As legislated JASTA overturns the principle of sovereign immunity and gives federal courts jurisdiction over any foreign state’s perceived support for international terrorism against an American national or property regardless if such state is designated as a state sponsor of terrorism by the American government.
A bill that, as President Barack Obama stated as he vetoed JASTA, could have “consequential decisions… based upon incomplete information… [about] the culpability of individual foreign governments and their role in terrorist activities against the United States.”
Congress overrode Obama’s veto despite the fact that the legislation as drafted was also opposed by our Secretary of Defense, the Chairman of the Joint Chiefs and Director of the CIA.
JASTA removes sovereign immunity from any state believed by a judge – not as believed by the US government – to be practicing terrorism anywhere. The fact that a judge could, depending on experience, political orientation and yes, even religious belief, shape our foreign policy should concern most Americans.
Driven in part by ignorance and religious bigotry and fearful of being perceived as being hostile to the interests of 9/11 families Congress overrode Obama.
I believe JASATA’s true victims will be the 9/11 families; bound by grief unimaginable to most of us they’re being victimized by unrealistic promises offered by a delusional Congress and avaricious lawyers.
They deserve better.
JASTA’s passage wasn’t surprising. There’re few countries as unpopular as conservative Saudi Arabia in America; reviled from the Left for apparent lack of adherence to human and gender (among other) rights and from the Right by Islamaphobes.
First, a little back-story: The United States, through the CIA and with Saudi assistance supported and encouraged Osama Bin Laden (OBL) and the mujahideen to oppose and resist Soviet forces in Afghanistan.
Later, after the Soviet withdrawal from Afghanistan, OBL opposed Saudi King Fahd and the combined Muslim forces who joined the Desert Storm coalition assembled by President George Bush the Elder to oust Saddam Hussein from Kuwait.
The Saudis stripped OBL of citizenship. He went into exile, first in Sudan and then in Afghanistan from where he planned 9/11 – and within his plans he insinuated a poison pill that Congress just swallowed.
I’ve maintained for years that when OBL assembled his cohort of terrrorists he made an intentional choice that affects us still – and Congress just validated it.
Bin Laden hated two regimes; the Saudis, whom he perceived to be the near enemy, and the Americans, the far enemy. On 9/11 he fused the two. From his pool of volunteers – which included Lebanese, Palestinians, Chechens, Afghans, French, etc. – he deliberately chose 15 Saudis, knowing that when they were identified it would significantly strain Saudi-American relations.
It worked, although even he couldn’t have imagined that Congress would swallow his bait as enthusiastically as it has.
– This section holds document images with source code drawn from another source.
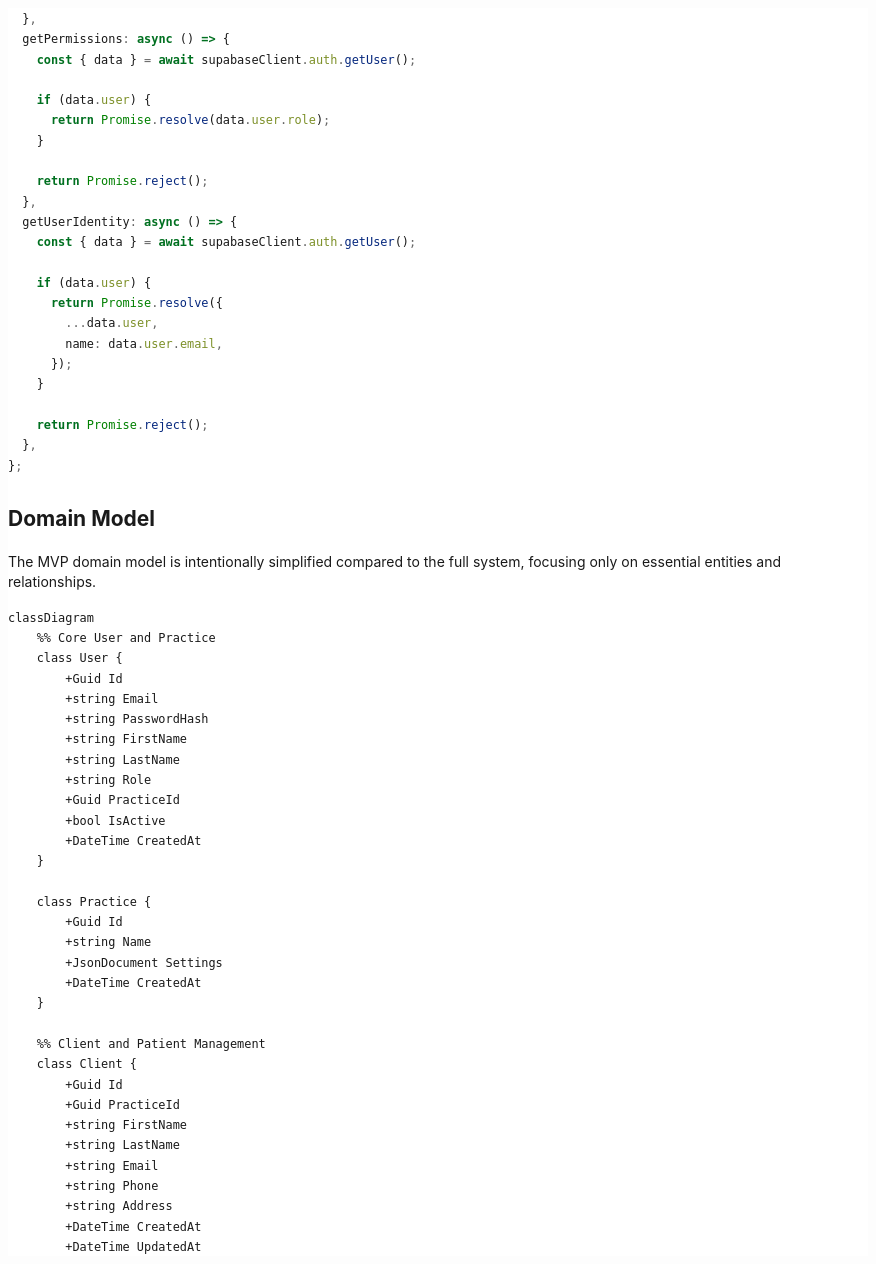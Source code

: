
 ```typescript
  },
  getPermissions: async () => {
    const { data } = await supabaseClient.auth.getUser();
    
    if (data.user) {
      return Promise.resolve(data.user.role);
    }
    
    return Promise.reject();
  },
  getUserIdentity: async () => {
    const { data } = await supabaseClient.auth.getUser();
    
    if (data.user) {
      return Promise.resolve({
        ...data.user,
        name: data.user.email,
      });
    }
    
    return Promise.reject();
  },
};
```

## Domain Model

The MVP domain model is intentionally simplified compared to the full system, focusing only on essential entities and relationships.

```mermaid
classDiagram
    %% Core User and Practice
    class User {
        +Guid Id
        +string Email
        +string PasswordHash
        +string FirstName
        +string LastName
        +string Role
        +Guid PracticeId
        +bool IsActive
        +DateTime CreatedAt
    }

    class Practice {
        +Guid Id
        +string Name
        +JsonDocument Settings
        +DateTime CreatedAt
    }

    %% Client and Patient Management
    class Client {
        +Guid Id
        +Guid PracticeId
        +string FirstName
        +string LastName
        +string Email
        +string Phone
        +string Address
        +DateTime CreatedAt
        +DateTime UpdatedAt
```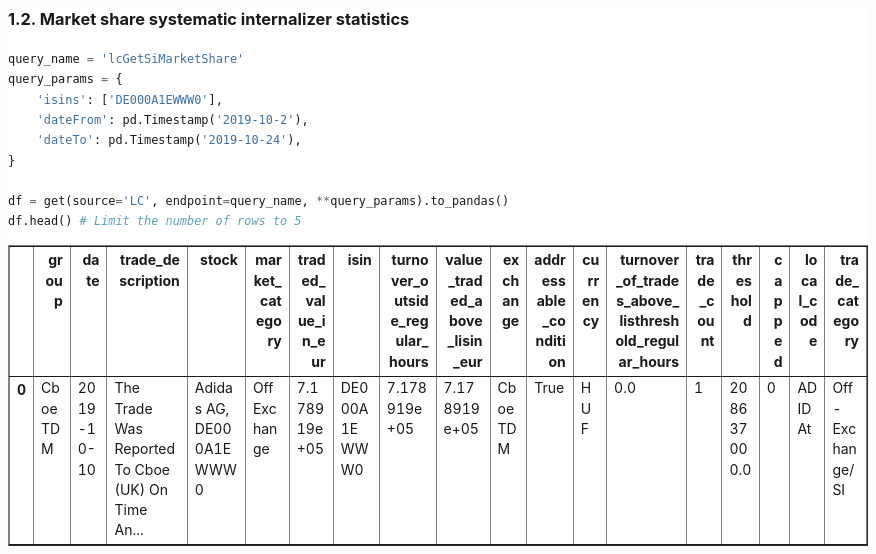 

### 1.2. Market share systematic internalizer statistics


```python
query_name = 'lcGetSiMarketShare'
query_params = {
    'isins': ['DE000A1EWWW0'],
    'dateFrom': pd.Timestamp('2019-10-2'),
    'dateTo': pd.Timestamp('2019-10-24'),
}

df = get(source='LC', endpoint=query_name, **query_params).to_pandas()
df.head() # Limit the number of rows to 5
```




<div>
<table border="1" class="dataframe">
  <thead>
    <tr style="text-align: right;">
      <th></th>
      <th>group</th>
      <th>date</th>
      <th>trade_description</th>
      <th>stock</th>
      <th>market_category</th>
      <th>traded_value_in_eur</th>
      <th>isin</th>
      <th>turnover_outside_regular_hours</th>
      <th>value_traded_above_lisin_eur</th>
      <th>exchange</th>
      <th>addressable_condition</th>
      <th>currency</th>
      <th>turnover_of_trades_above_listhreshold_regular_hours</th>
      <th>trade_count</th>
      <th>threshold</th>
      <th>capped</th>
      <th>local_code</th>
      <th>trade_category</th>
    </tr>
  </thead>
  <tbody>
    <tr>
      <th>0</th>
      <td>Cboe TDM</td>
      <td>2019-10-10</td>
      <td>The Trade Was Reported To Cboe (UK) On Time An...</td>
      <td>Adidas AG, DE000A1EWWW0</td>
      <td>Off Exchange</td>
      <td>7.178919e+05</td>
      <td>DE000A1EWWW0</td>
      <td>7.178919e+05</td>
      <td>7.178919e+05</td>
      <td>Cboe TDM</td>
      <td>True</td>
      <td>HUF</td>
      <td>0.0</td>
      <td>1</td>
      <td>208637000.0</td>
      <td>0</td>
      <td>ADIDAt</td>
      <td>Off-Exchange/SI</td>
    </tr>

[www_lc]: https://liquidity-cockpit.com/#/app/home
[www_lc_doc]: https://liquidity-cockpit.com/#/app/methodology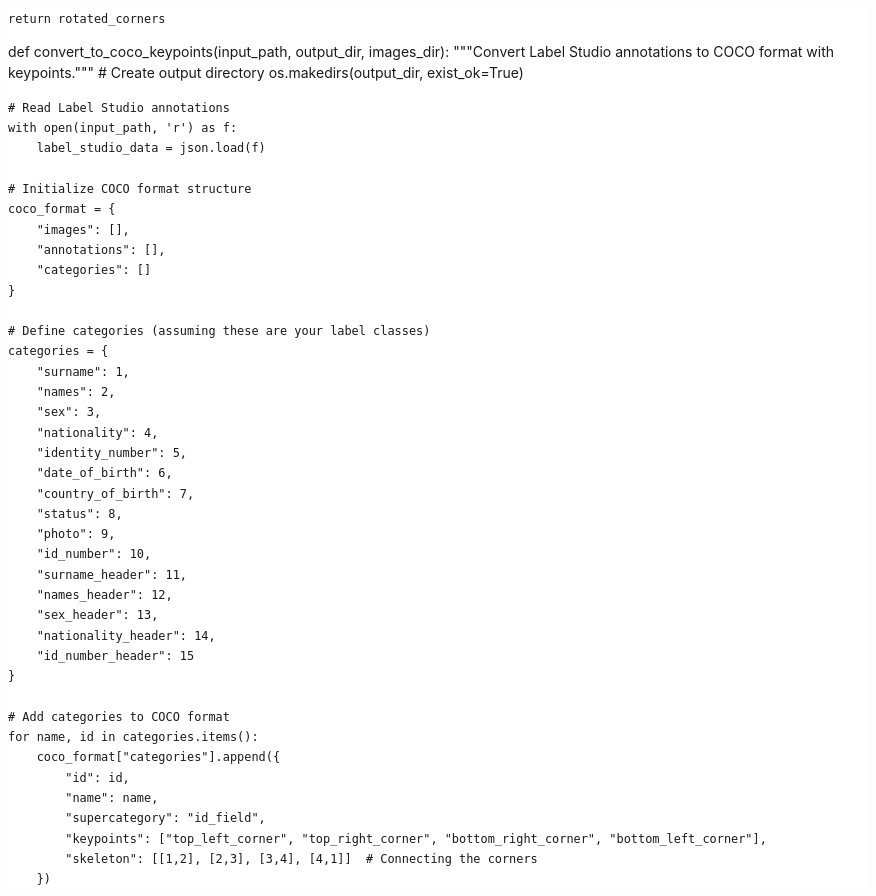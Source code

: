     return rotated_corners

def convert_to_coco_keypoints(input_path, output_dir, images_dir):
    """Convert Label Studio annotations to COCO format with keypoints."""
    # Create output directory
    os.makedirs(output_dir, exist_ok=True)
    
    # Read Label Studio annotations
    with open(input_path, 'r') as f:
        label_studio_data = json.load(f)
    
    # Initialize COCO format structure
    coco_format = {
        "images": [],
        "annotations": [],
        "categories": []
    }
    
    # Define categories (assuming these are your label classes)
    categories = {
        "surname": 1,
        "names": 2,
        "sex": 3,
        "nationality": 4,
        "identity_number": 5,
        "date_of_birth": 6,
        "country_of_birth": 7,
        "status": 8,
        "photo": 9,
        "id_number": 10,
        "surname_header": 11,
        "names_header": 12,
        "sex_header": 13,
        "nationality_header": 14,
        "id_number_header": 15
    }
    
    # Add categories to COCO format
    for name, id in categories.items():
        coco_format["categories"].append({
            "id": id,
            "name": name,
            "supercategory": "id_field",
            "keypoints": ["top_left_corner", "top_right_corner", "bottom_right_corner", "bottom_left_corner"],
            "skeleton": [[1,2], [2,3], [3,4], [4,1]]  # Connecting the corners
        })
    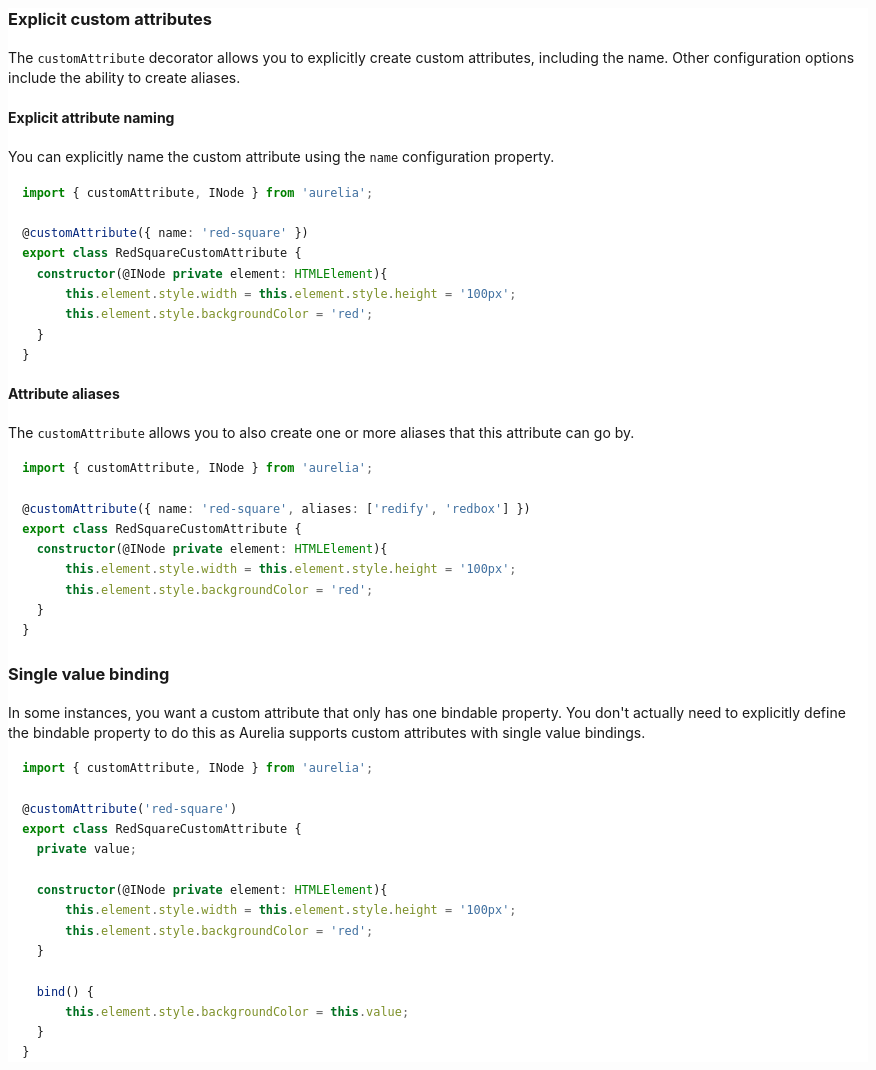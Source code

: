 ### Explicit custom attributes

The `customAttribute` decorator allows you to explicitly create custom attributes, including the name. Other configuration options include the ability to create aliases.

#### Explicit attribute naming

You can explicitly name the custom attribute using the `name` configuration property.

```typescript
  import { customAttribute, INode } from 'aurelia';
  
  @customAttribute({ name: 'red-square' }) 
  export class RedSquareCustomAttribute {
    constructor(@INode private element: HTMLElement){
        this.element.style.width = this.element.style.height = '100px';
        this.element.style.backgroundColor = 'red';
    }
  }
```

#### Attribute aliases

The `customAttribute` allows you to also create one or more aliases that this attribute can go by.

```typescript
  import { customAttribute, INode } from 'aurelia';
  
  @customAttribute({ name: 'red-square', aliases: ['redify', 'redbox'] }) 
  export class RedSquareCustomAttribute {
    constructor(@INode private element: HTMLElement){
        this.element.style.width = this.element.style.height = '100px';
        this.element.style.backgroundColor = 'red';
    }
  }
```

### Single value binding

In some instances, you want a custom attribute that only has one bindable property. You don't actually need to explicitly define the bindable property to do this as Aurelia supports custom attributes with single value bindings.

```typescript
  import { customAttribute, INode } from 'aurelia';
  
  @customAttribute('red-square') 
  export class RedSquareCustomAttribute {
    private value;
    
    constructor(@INode private element: HTMLElement){
        this.element.style.width = this.element.style.height = '100px';
        this.element.style.backgroundColor = 'red';
    }
    
    bind() {
        this.element.style.backgroundColor = this.value;
    }
  }
```

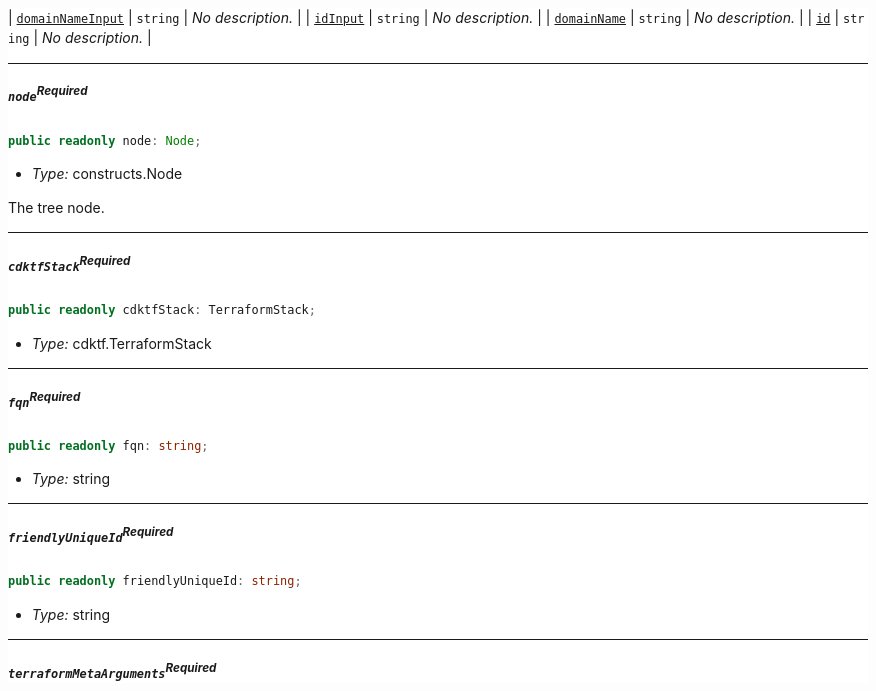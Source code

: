 | <code><a href="#@cdktf/aws-cdk.lightsailDomain.LightsailDomain.property.domainNameInput">domainNameInput</a></code> | <code>string</code> | *No description.* |
| <code><a href="#@cdktf/aws-cdk.lightsailDomain.LightsailDomain.property.idInput">idInput</a></code> | <code>string</code> | *No description.* |
| <code><a href="#@cdktf/aws-cdk.lightsailDomain.LightsailDomain.property.domainName">domainName</a></code> | <code>string</code> | *No description.* |
| <code><a href="#@cdktf/aws-cdk.lightsailDomain.LightsailDomain.property.id">id</a></code> | <code>string</code> | *No description.* |

---

##### `node`<sup>Required</sup> <a name="node" id="@cdktf/aws-cdk.lightsailDomain.LightsailDomain.property.node"></a>

```typescript
public readonly node: Node;
```

- *Type:* constructs.Node

The tree node.

---

##### `cdktfStack`<sup>Required</sup> <a name="cdktfStack" id="@cdktf/aws-cdk.lightsailDomain.LightsailDomain.property.cdktfStack"></a>

```typescript
public readonly cdktfStack: TerraformStack;
```

- *Type:* cdktf.TerraformStack

---

##### `fqn`<sup>Required</sup> <a name="fqn" id="@cdktf/aws-cdk.lightsailDomain.LightsailDomain.property.fqn"></a>

```typescript
public readonly fqn: string;
```

- *Type:* string

---

##### `friendlyUniqueId`<sup>Required</sup> <a name="friendlyUniqueId" id="@cdktf/aws-cdk.lightsailDomain.LightsailDomain.property.friendlyUniqueId"></a>

```typescript
public readonly friendlyUniqueId: string;
```

- *Type:* string

---

##### `terraformMetaArguments`<sup>Required</sup> <a name="terraformMetaArguments" id="@cdktf/aws-cdk.lightsailDomain.LightsailDomain.property.terraformMetaArguments"></a>
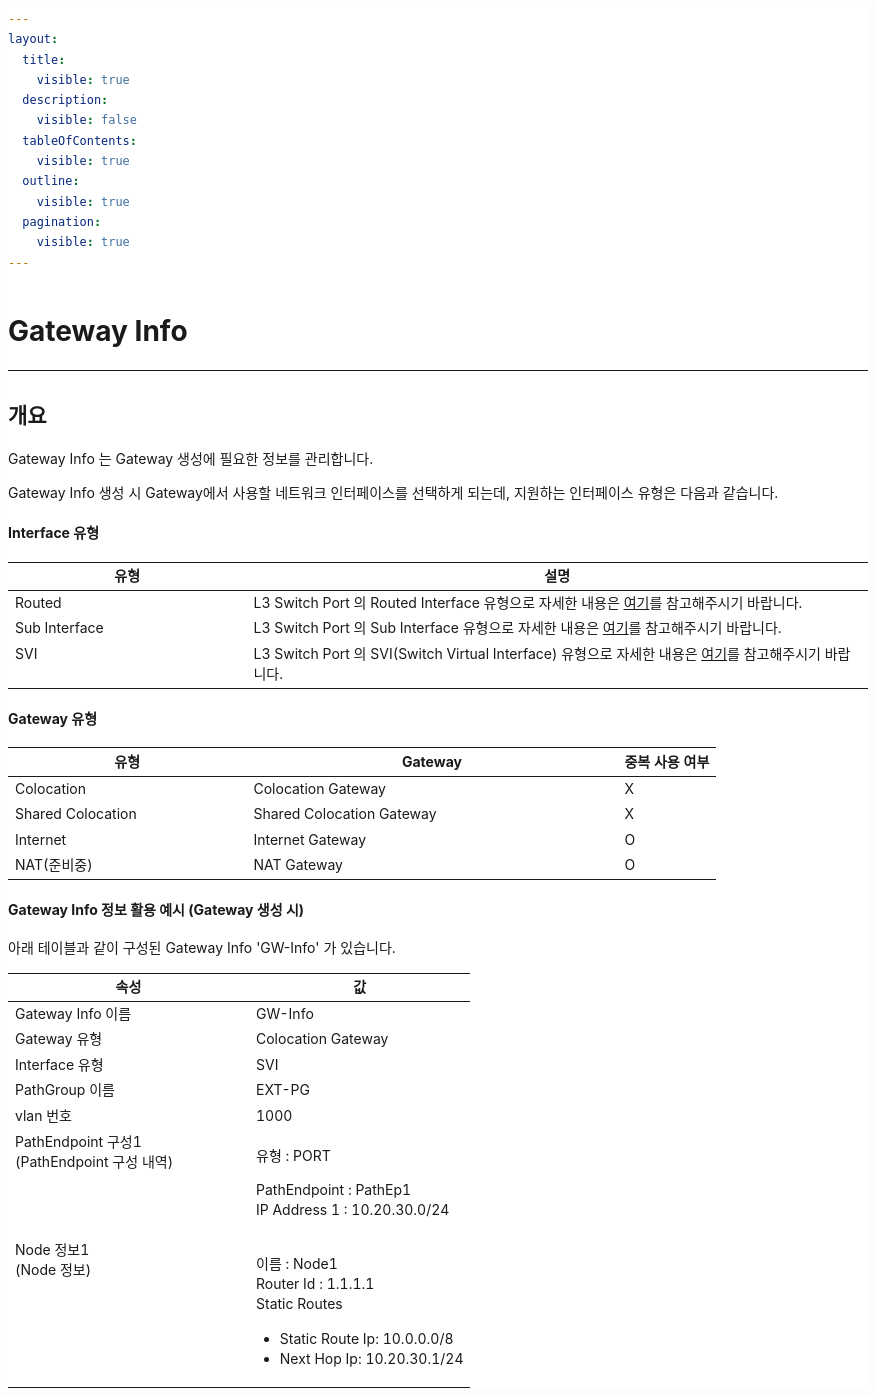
 ```yaml
---
layout:
  title:
    visible: true
  description:
    visible: false
  tableOfContents:
    visible: true
  outline:
    visible: true
  pagination:
    visible: true
---
```


# Gateway Info

***

## 개요

Gateway Info 는 Gateway 생성에 필요한 정보를 관리합니다.

Gateway Info 생성 시 Gateway에서 사용할 네트워크 인터페이스를 선택하게 되는데, 지원하는 인터페이스 유형은 다음과 같습니다.

#### Interface 유형

<table><thead><tr><th width="224.4782608695652">유형</th><th>설명</th></tr></thead><tbody><tr><td>Routed</td><td>L3 Switch Port 의 Routed Interface 유형으로 자세한 내용은 <a href="https://www.cisco.com/c/en/us/td/docs/switches/datacenter/nexus5000/sw/interfaces/521_N11/b_5k_Interfaces_Config_Guide_Release_521N11/b_5k_Interfaces_Config_Guide_Release_521N11_chapter_011.pdf">여기</a>를 참고해주시기 바랍니다.</td></tr><tr><td>Sub Interface</td><td>L3 Switch Port 의 Sub Interface 유형으로 자세한 내용은 <a href="https://www.cisco.com/c/en/us/td/docs/switches/datacenter/nexus5000/sw/interfaces/521_N11/b_5k_Interfaces_Config_Guide_Release_521N11/b_5k_Interfaces_Config_Guide_Release_521N11_chapter_011.pdf">여기</a>를 참고해주시기 바랍니다.</td></tr><tr><td>SVI</td><td>L3 Switch Port 의 SVI(Switch Virtual Interface) 유형으로 자세한 내용은 <a href="https://www.cisco.com/c/en/us/td/docs/switches/datacenter/nexus5000/sw/interfaces/521_N11/b_5k_Interfaces_Config_Guide_Release_521N11/b_5k_Interfaces_Config_Guide_Release_521N11_chapter_011.pdf">여기</a>를 참고해주시기 바랍니다.</td></tr></tbody></table>

#### Gateway 유형

<table><thead><tr><th width="224.4782608695652">유형</th><th width="357">Gateway</th><th>중복 사용 여부</th></tr></thead><tbody><tr><td>Colocation</td><td>Colocation Gateway </td><td>X</td></tr><tr><td>Shared Colocation</td><td>Shared Colocation Gateway </td><td>X</td></tr><tr><td>Internet</td><td>Internet Gateway</td><td>O</td></tr><tr><td>NAT(준비중)</td><td>NAT Gateway</td><td>O</td></tr></tbody></table>

#### Gateway Info 정보 활용 예시 (Gateway 생성 시)

아래 테이블과 같이 구성된 Gateway Info 'GW-Info' 가 있습니다.

<table><thead><tr><th width="227">속성</th><th>값</th></tr></thead><tbody><tr><td>Gateway Info 이름</td><td>GW-Info</td></tr><tr><td>Gateway 유형</td><td>Colocation Gateway</td></tr><tr><td>Interface 유형</td><td>SVI</td></tr><tr><td>PathGroup 이름</td><td>EXT-PG</td></tr><tr><td>vlan 번호</td><td>1000</td></tr><tr><td>PathEndpoint 구성1<br>(PathEndpoint 구성 내역)</td><td><p>유형 : PORT</p><p>PathEndpoint : PathEp1<br>IP Address 1 : 10.20.30.0/24</p></td></tr><tr><td>Node 정보1<br>(Node 정보)</td><td><p>이름 : Node1<br>Router Id : 1.1.1.1<br>Static Routes</p><ul><li>Static Route Ip: 10.0.0.0/8</li><li>Next Hop Ip: 10.20.30.1/24</li></ul></td></tr></tbody></table>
When Congress over-rode Obama they not only passed a flawed bill but became the executor of OBL’s will.
Further, although much’s been written about the Saudis who left immediately after 9/11, I’ve found no reason to understand – if any of them had indeed been complicit – why they wouldn’t have left America BEFORE the attacks rather than hang around hoping that someone would later rescue them.
Today, it’s clear that Congress didn’t fully consider the consequences of turning away from a foundational international legal principle would put American NGOs, diplomats and service members in legal jeopardy, limiting our nation’s capacity to internationally function – or that investment in America could be limited with foreign governments and individuals reluctant to subject their treasuries to Congress’s whims.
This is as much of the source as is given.